Sat Jan 25 20:40:30 UTC 2014
Always Learning <centos at u62.u22.net>

On Sat, 2014-01-25 at 10:00 -0800, John R Pierce wrote:


> re: your intrusion detection system, mod_evasive is a useful tool for 
> creating such.

Mine works like this:

1. All errors 301, 302, 400, 401, 403, 500 etc are send to a standard
PHP file

	ErrorDocument 401 /error.php?code=401

2. In that php file, the original HTTP method etc. are extracted

$code      = $_GET['code'];
$method0   = @$_SERVER['REDIRECT_REQUEST_METHOD'];
$method    = $_SERVER['REQUEST_METHOD'];
$mm        = date('m');
$webpage   = $_SERVER["REQUEST_URI"]; if(!$webpage) $webpage="(none)";

3. If the web page requested is one of the usual 'php.....' or other
frequent ones, the banned variable is set.

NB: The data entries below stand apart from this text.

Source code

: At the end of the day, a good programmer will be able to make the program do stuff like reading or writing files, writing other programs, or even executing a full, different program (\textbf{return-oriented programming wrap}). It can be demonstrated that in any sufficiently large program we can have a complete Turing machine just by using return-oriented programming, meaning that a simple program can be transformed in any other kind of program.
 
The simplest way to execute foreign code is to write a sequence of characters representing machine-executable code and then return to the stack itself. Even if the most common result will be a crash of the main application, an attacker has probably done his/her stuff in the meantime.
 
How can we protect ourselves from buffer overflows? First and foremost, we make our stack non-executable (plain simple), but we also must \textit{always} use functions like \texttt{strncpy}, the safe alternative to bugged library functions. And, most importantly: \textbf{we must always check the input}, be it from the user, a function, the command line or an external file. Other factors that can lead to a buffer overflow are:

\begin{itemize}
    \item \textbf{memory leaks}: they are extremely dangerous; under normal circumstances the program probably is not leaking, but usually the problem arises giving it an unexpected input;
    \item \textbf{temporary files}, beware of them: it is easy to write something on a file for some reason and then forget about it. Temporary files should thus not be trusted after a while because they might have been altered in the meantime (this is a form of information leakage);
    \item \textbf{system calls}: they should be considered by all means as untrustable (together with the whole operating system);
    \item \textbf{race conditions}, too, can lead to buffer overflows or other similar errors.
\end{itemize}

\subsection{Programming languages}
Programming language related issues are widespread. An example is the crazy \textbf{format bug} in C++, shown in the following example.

4. If it HTML activity on an IP address and not on a valid domain name,
the banned variable is set.

5. Ditto if the Method is not allowed, example POST, CONNECT etc.

6. 

if($ban)
   { $ipx = $ip1;
     exec("sudo -u root -t pts/1 /sbin/iptables -A 1banned.".$mm." -j
DROP -s ".$ipx);
   }

7. There are 12 banned tables in IPtables for port 80 traffic. One for
every month. Every month a new table is populated with banned IP
addresses. The current month (January) is named banned.01

8. I keep the contents (the banned IPs) for about a month, then flush
the table (emptying it). 

9. Data Centres are blocked permanently for all port 80 traffic. I allow
known major crawlers.

That is the essence of my system. Its 5? years of refinements. It
catches virtually all hackers after their first attempt. I tried
filtering within IPtables but its difficult to read and blocking is also
difficult to read. My current system is readable, easily maintainable
and flexible.

My system also creates an email ready for sending to the IP's abuse
contact. Just have to copy and paste into a database's webform and press
'send'. Have just complained; it took 1 minute 18 seconds - from opening
the warning email to pressing 'send' - to email a very comprehensive
report.

---------------------------------------
Date & time           = Saturday, 25 January 2014 20:21:21 UTC (GMT
+00:00)
Server name           = ddddddddd.com
Server IP             = 123.123.123.123
Submitted host name   = ddddddddd.com
Submitted page name   = /components/com_content/router.php
>From web page         = (none)
Browser               = Mozilla/4.0 (compatible; MSIE 6.0; Windows NT
5.1)
Remote host           = 5.45.72.16
Remote address        = 5.45.72.16
Remote name           = 5.45.72.16
Location              = , Netherlands.
Remote port           = 56067
Remote protocol       = HTTP/1.0
IP2 host              = -
IP2 address           = -
Forwarded-for host    = -
Forwarded-for address = -
HTML status code      = 404
HTML method           = GET

---------------------------------------

Its a Data Centre so  5.45.72.0/22 is now blocked. Just want a quiet and
enjoyable life :-)

Probably publish my set-up sometime this year.

-- 
Paul.
England,
EU.

   Our systems are exclusively Linux. No Micro$oft Windoze here.